Filling the Breach
Aug 11, 2008 12:00 PM, By MICHAEL GARRY
Hannaford Bros. and others have learned much about improving card security since the chain’s massive breach earlier this year, but will it be enough?
On March 17 of this year, Hannaford Bros., Scarborough, Maine, stunned the food retailing industry when it announced that a data breach at the checkout lanes of its stores had exposed 4.2 million credit and debit cards to fraudulent misuse. About 1,800 cases of actual card fraud were linked to the breach.
While other food retailers have also been struck by data thieves — notably at Stop & Shop last year, and more recently at Lunardi's and BJ's Wholesale Club — the Hannaford breach is one of the largest to hit a supermarket chain.
The breach affected cards used at Hannaford's 165 stores in New England, as well as at 106 Florida stores operated by Tampa-based Sweetbay, whose IT operations are overseen by Hannaford, and at some independently owned Northeast stores that carry Hannaford products. Both Hannaford and Sweetbay are divisions of Belgium-based Delhaize Group.
Most surprising — and disconcerting — was that the breach occurred despite Hannaford's compliance with Payment Card Industry (PCI) Data Security Standards, which Visa, MasterCard and other card associations established as a major line of defense against security intrusions.
Meanwhile, the U.S. Secret Service, which is leading the criminal investigation into the breach, has not yet announced any arrests. Class action suits filed by consumers against Hannaford, which allege that the chain failed to adequately safeguard card data, are pending in U.S. Federal Court in Portland, Maine.
What has Hannaford — and, by extension, food retailers as a whole — learned from this experience?
For one thing, the breach exposed a weakness in Hannaford's card processing procedure that it has since addressed. The chain discovered that malware installed on its store servers was able to gather credit card numbers as the data was being transmitted from the card-swipe PIN pad across its private network to its centralized payment switch.
“Our customer card information is now encrypted from the [PIN pad] in the lane and remains encrypted the entire time it is on our network,” said Carol Eleazer, vice president of marketing for Hannaford, who has served as the company's spokesperson on the breach.

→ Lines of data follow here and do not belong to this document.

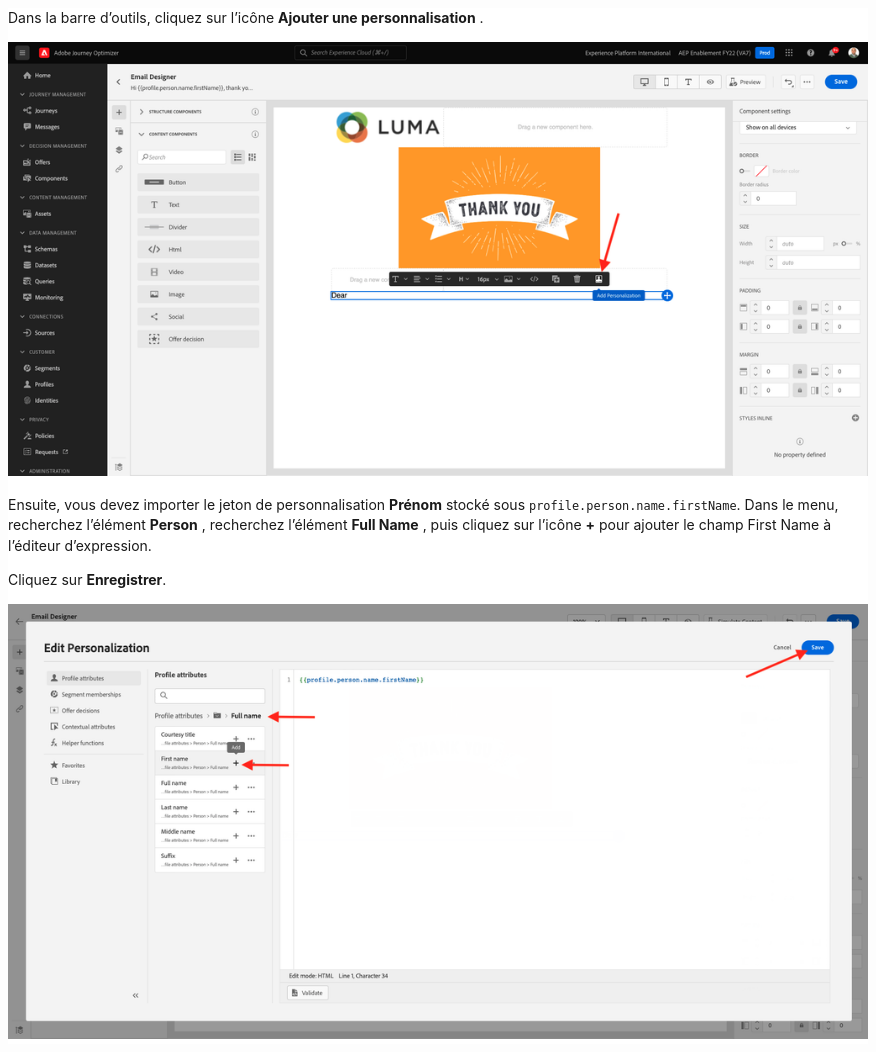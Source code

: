Dans la barre d’outils, cliquez sur l’icône **Ajouter une personnalisation** .

![Journey Optimizer](./images/msg35.png)

Ensuite, vous devez importer le jeton de personnalisation **Prénom** stocké sous `profile.person.name.firstName`. Dans le menu, recherchez l’élément **Person** , recherchez l’élément **Full Name** , puis cliquez sur l’icône **+** pour ajouter le champ First Name à l’éditeur d’expression.

Cliquez sur **Enregistrer**.

![Journey Optimizer](./images/msg36.png)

In the past, the data was encrypted during “part of the trip” through Hannaford's private processing network, she noted. PCI standards require encryption for data in transit on public networks but not on private ones.
Hannaford is in the process of rolling out new PIN pads, the MX830 terminal from VeriFone, San Jose, Calif., and is expected to finish in October. As part of that rollout, the chain is implementing what is called TDES (triple data encryption standard) PIN encryption, which Eleazer described as the “highest possible level of PIN encryption.”
Hannaford's current and new PIN pads meet the PCI PED (PIN entry device) data security standard established by the credit card associations for these devices. All transaction terminals sold since January have been upgraded to this standard, said Jeff Wakefield, vice president of marketing, retail systems, for VeriFone.